If I was amazed that I got a classical music question right, I was even more flabbergasted that I guessed that plasmodium cells in the blood indicated malaria . That’s a science question ! Sorry, and back to the review. This Imperial team continued to be good value for their lead. It didn’t make a lot of difference what the subject for the starters was, they tended to either buzz in correctly, or let Edinburgh have a shout and then supply the answer after. They shared the answers around too, which is always a sign of a team that is more than the sum of its parts. The contest was over before the gong, and you have to say that Imperial looked pretty much as good value for their win as Manchester and St. John’s had looked for theirs. They had some terrific answers, for example knowing that Lake Baikal is the deepest lake in the world – that’s a quizzer’s question. At the gong they had won by 240 to 110.
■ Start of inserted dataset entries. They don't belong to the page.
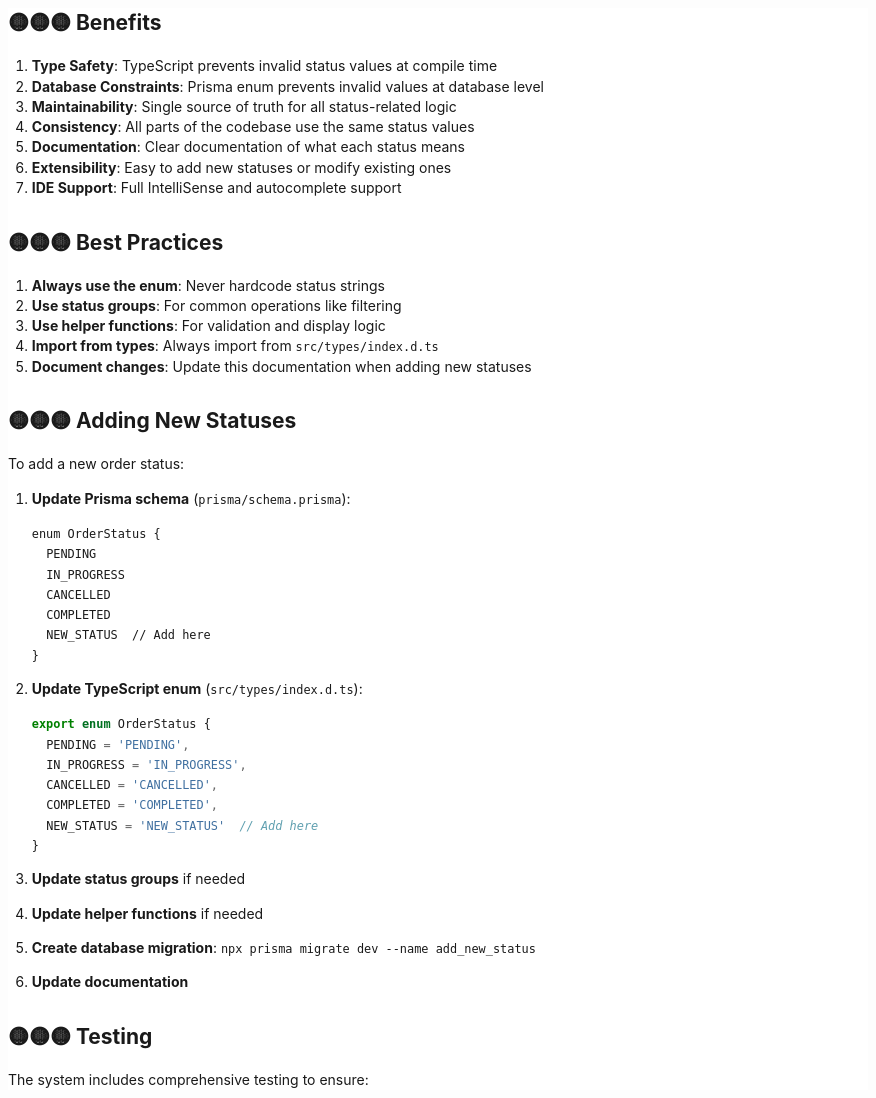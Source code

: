 ## 🟡🟡🟡 Benefits

1. **Type Safety**: TypeScript prevents invalid status values at compile time
2. **Database Constraints**: Prisma enum prevents invalid values at database level
3. **Maintainability**: Single source of truth for all status-related logic
4. **Consistency**: All parts of the codebase use the same status values
5. **Documentation**: Clear documentation of what each status means
6. **Extensibility**: Easy to add new statuses or modify existing ones
7. **IDE Support**: Full IntelliSense and autocomplete support

## 🟡🟡🟡 Best Practices

1. **Always use the enum**: Never hardcode status strings
2. **Use status groups**: For common operations like filtering
3. **Use helper functions**: For validation and display logic
4. **Import from types**: Always import from `src/types/index.d.ts`
5. **Document changes**: Update this documentation when adding new statuses

## 🟡🟡🟡 Adding New Statuses

To add a new order status:

1. **Update Prisma schema** (`prisma/schema.prisma`):
   ```prisma
   enum OrderStatus {
     PENDING
     IN_PROGRESS
     CANCELLED
     COMPLETED
     NEW_STATUS  // Add here
   }
   ```

2. **Update TypeScript enum** (`src/types/index.d.ts`):
   ```typescript
   export enum OrderStatus {
     PENDING = 'PENDING',
     IN_PROGRESS = 'IN_PROGRESS', 
     CANCELLED = 'CANCELLED',
     COMPLETED = 'COMPLETED',
     NEW_STATUS = 'NEW_STATUS'  // Add here
   }
   ```

3. **Update status groups** if needed
4. **Update helper functions** if needed
5. **Create database migration**: `npx prisma migrate dev --name add_new_status`
6. **Update documentation**

## 🟡🟡🟡 Testing

The system includes comprehensive testing to ensure:
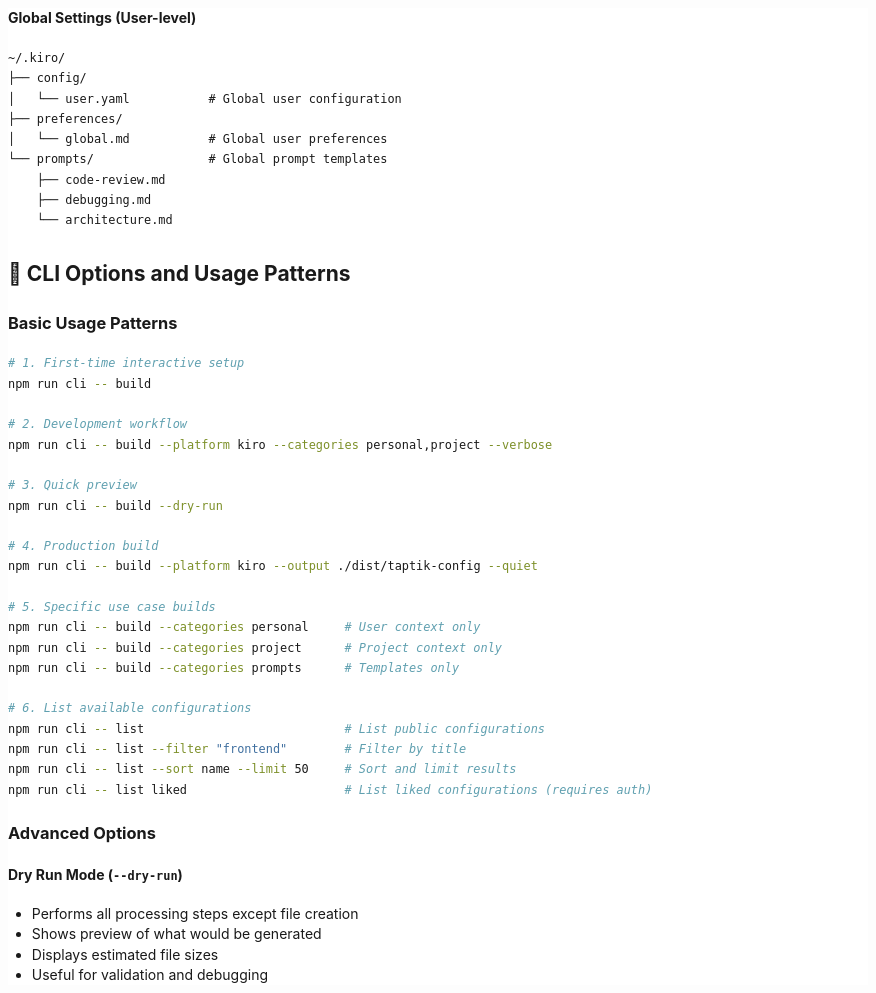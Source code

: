 #### Global Settings (User-level)

```
~/.kiro/
├── config/
│   └── user.yaml           # Global user configuration
├── preferences/
│   └── global.md           # Global user preferences
└── prompts/                # Global prompt templates
    ├── code-review.md
    ├── debugging.md
    └── architecture.md
```

## 🔧 CLI Options and Usage Patterns

### Basic Usage Patterns

```bash
# 1. First-time interactive setup
npm run cli -- build

# 2. Development workflow
npm run cli -- build --platform kiro --categories personal,project --verbose

# 3. Quick preview
npm run cli -- build --dry-run

# 4. Production build
npm run cli -- build --platform kiro --output ./dist/taptik-config --quiet

# 5. Specific use case builds
npm run cli -- build --categories personal     # User context only
npm run cli -- build --categories project      # Project context only
npm run cli -- build --categories prompts      # Templates only

# 6. List available configurations
npm run cli -- list                            # List public configurations
npm run cli -- list --filter "frontend"        # Filter by title
npm run cli -- list --sort name --limit 50     # Sort and limit results
npm run cli -- list liked                      # List liked configurations (requires auth)
```

### Advanced Options

#### Dry Run Mode (`--dry-run`)

- Performs all processing steps except file creation
- Shows preview of what would be generated
- Displays estimated file sizes
- Useful for validation and debugging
As regards Edinburgh, Jeremy Paxman put his finger on it exactly when he said that they’d broken 100, which is perfectly respectable. Yes it is. The starters didn’t completely suit them, but if they get a run of questions that do suit they can do better than this. They may be down, but they’re certainly not out. Congratulations to Imperial though, who look a very good team.

Jeremy Paxman Watch

He was in a strange mood tonight, Jeremy. A lot of what he said about both teams’ performances was almost sagelike in its brevity and appropriateness. Then, while not exactly conciliatory, he did offer to Edinburgh when they managed their first starter , this verbose little gem,
“You’re not bereft any more. “
To Mr. Matheson of Edinburgh , when he buzzed in correctly after two incorrect buzzes, he offered even some words of encouragement,
“You’re doing the right thing, and keep going for it. “
Not that he’s gone totally soft. When being told that Gladstone had been Prime Minister the most times, a most exasperated JP replied,
“Yes of course ! I can’t believe it took you such a long time. “

Interesting Fact I Didn’t Already Know Of The Week

The name Rowena was not actually invented by sir Walter Scott for his novel “Ivanhoe”, but actually appears in the works of 12th century writer Geoffrey of Monmouth.


Gilead Amit said...

Hello - Gilead Amit here, from the Imperial team.

Just wanted to let you know that we also read your updates - a small occasional dose of egotism that the internet gives us access to.

It's always fun to read your take on the matches - look forward to seeing what you think of the upcoming ones!

stephen said...

Wasn't this the second week in a row that Linus Pauling was the answer to a Nobel prize query?

And Gilead -- could you be this year's Gail Trimble? The diversity of things you know makes my jaw drop every match you are in.

davidbod said...

I think the Rowena fact came to light in last year's RBQ when Marcel Berlins (rightly) corrected the supposed answer read out by Tom Sutcliffe to the other team's question - the first time I can recall that ever happening. The scores were left to stand, however.

Londinius said...

Hi Gilead, Stephen and David.

Gilead, that was a great performance last night, and you must be thrilled to have one foot in the semis now. Thanks for your kind comments about the blog. I've enjoyed all of your fine team's performances so far, and I look forward eagerly to the next one.

Stephen, I think you might be right about the Linus Pauling question, although I must admit I didn't notice as I was watching the show.

David - I think that's one of those Question Master Is Always Right things which I just hadn't come across before. I didn't hear the RBQ in question, to be honest I missed far too many of the series for one reason or another. I'd always heard that it was supposed to have been invented for Ivanhoe - just goes to show, there are more wrong'uns out there than we might think.